I ordered a bottle of Thai beer, Shrink ordered a glass of Guwurtztraminer (don't ask me), Bro ordered a glass of Lychee Wine, which is like sherry, and DudeMan ordered a glass of Pok Dum, a fruity Thai wine. To start, I tried the Fried Tofu. No one in my family except me eats tofu, and I was determined to expose them. It was what it sounds like. Tofu. Fried. And then served with a sweet and sour peanut dipping sauce. And you know what? Everyone liked it, carnivores that they are. I don't think that they'll order it without me there, but they can never again say "ugh, I hate tofu". In keeping with the theme, I next ordered the Tofu Soup with Vegetables, a clear broth vegetable soup. The flavor came from the sheer volume of vegetables in the soup, rather that an ocean's worth of salt. While this won't compare, to many, with the flavor explosions of a coconut-based soup, it was a nice, light, pleasant dish that didn't fill you up or make you feel that you were eating soggy paper. DudeMan and Shrink said that it reminded them of their recent trip to Thailand.



DudeMan ordered the Curry Puff, a pastry filled with chicken and potato and curry sauce and served with a sweet cucumber dipping sauce. This was the best appetizer of the night. I've had curry puffs in plenty of other Thai restaurants and Star of Siam's ranks up there with the best of them. Meanwhile, both Bro and Shrink chose the same dish, the Mee Krob, a deep fried noodle dish served with shrimp and tamarind sauce. Literally, is was like eating a huge, pink Rice Krispie treat. Good, but weird. I can't imagine making a habit of eating this. Order it for two. There's no way that one person can finish the whole thing. The dish is about the size of half a bowling ball. Bro and Shrink ordered one each, which was a mistake.



My entree was the Ob Mor Din (pot roasted shrimp). Bean threads and shrimp served in a clay pot with ginger and vegetables. It's basically a shrimp stew with vegetables. and noodles Delicious, but huge. Actually, every single dish we ordered had to be doggy bagged home. This wasn't a spicy dish, and some may argue that it doesn't remind them of the curries and coconut dishes that are commonly associated with what Thai cuisine is here. But the Rents assure me that this was far more traditional than the pad thais and drunken noodles Americans usually order. Still this didn't stop them from ordering dishes that they did not get on their trip to Thailand.



Bro ordered the Shrimp Basil, stir fried shrimp with garlic, onion, basil and bell pepper. We were eating family style, sharing everything and everyone liked Bro's shrimp entree. It wasn't a spicy dish, and I'm really the only one in it who likes his foods nose-runningly hot. If you're more like them and less like me, this might well be the way to go. But for me, it seemed a wee bit on the generic side. DudeMan opted for the Kang Ped Yang (duck red curry), deep fried duck in a red curry sauce with coconut milk, basil, pineapple and bamboo shoots. This might have been the best dish of the four and I found myself picking off his plate more often than not. I love duck and this duck was relatively fatless and boneless. The sauce was perfect and there was just the right amount of crunch to the vegetables without them being raw.

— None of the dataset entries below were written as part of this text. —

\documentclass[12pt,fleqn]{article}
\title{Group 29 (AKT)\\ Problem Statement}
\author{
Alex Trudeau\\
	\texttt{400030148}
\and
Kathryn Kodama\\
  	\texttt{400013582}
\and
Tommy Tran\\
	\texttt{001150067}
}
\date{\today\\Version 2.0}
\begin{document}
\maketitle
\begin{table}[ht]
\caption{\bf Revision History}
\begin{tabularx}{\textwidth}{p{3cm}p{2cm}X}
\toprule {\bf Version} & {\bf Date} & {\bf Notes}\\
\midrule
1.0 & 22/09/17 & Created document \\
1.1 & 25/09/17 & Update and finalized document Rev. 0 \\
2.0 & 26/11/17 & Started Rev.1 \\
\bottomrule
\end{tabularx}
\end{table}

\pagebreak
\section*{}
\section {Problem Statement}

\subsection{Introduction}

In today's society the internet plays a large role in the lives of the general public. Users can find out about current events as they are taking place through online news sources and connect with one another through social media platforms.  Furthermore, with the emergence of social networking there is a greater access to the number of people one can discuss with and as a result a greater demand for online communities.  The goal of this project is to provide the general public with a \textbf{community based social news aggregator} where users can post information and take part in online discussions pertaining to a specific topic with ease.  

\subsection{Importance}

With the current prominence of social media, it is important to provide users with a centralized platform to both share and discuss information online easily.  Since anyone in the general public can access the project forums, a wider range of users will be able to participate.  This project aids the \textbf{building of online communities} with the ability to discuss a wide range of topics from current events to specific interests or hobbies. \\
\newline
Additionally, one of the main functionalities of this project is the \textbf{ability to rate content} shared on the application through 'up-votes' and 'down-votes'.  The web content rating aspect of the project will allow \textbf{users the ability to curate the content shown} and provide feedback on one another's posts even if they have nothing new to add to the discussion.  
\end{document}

And finally, Shrink chose the Kai Hin Ma Pan (chicken with cashews), stir fried chicken with cashew nuts, onion, zucchini, peas, bamboo shoots, bell pepper and in a soybean sauce. Again, there was absolutely nothing wrong with it, but it's a dish that you could probably get at virtually any Thai restaurant in the neighborhood, if not the city. It was tasty and won't disappoint, but I feel that with so many Thai choices, the restaurant has to have a hook. Authenticity should be Star of Siam's.

Can I see myself eating here again? Yes, definitely. But it would be on a casual, all-that-matters-is-the-food-and-the-company kind of a day. It won't be on a date.



One soup, four appetizers, five drinks, four entrees, plus tax and tip came out to around $160.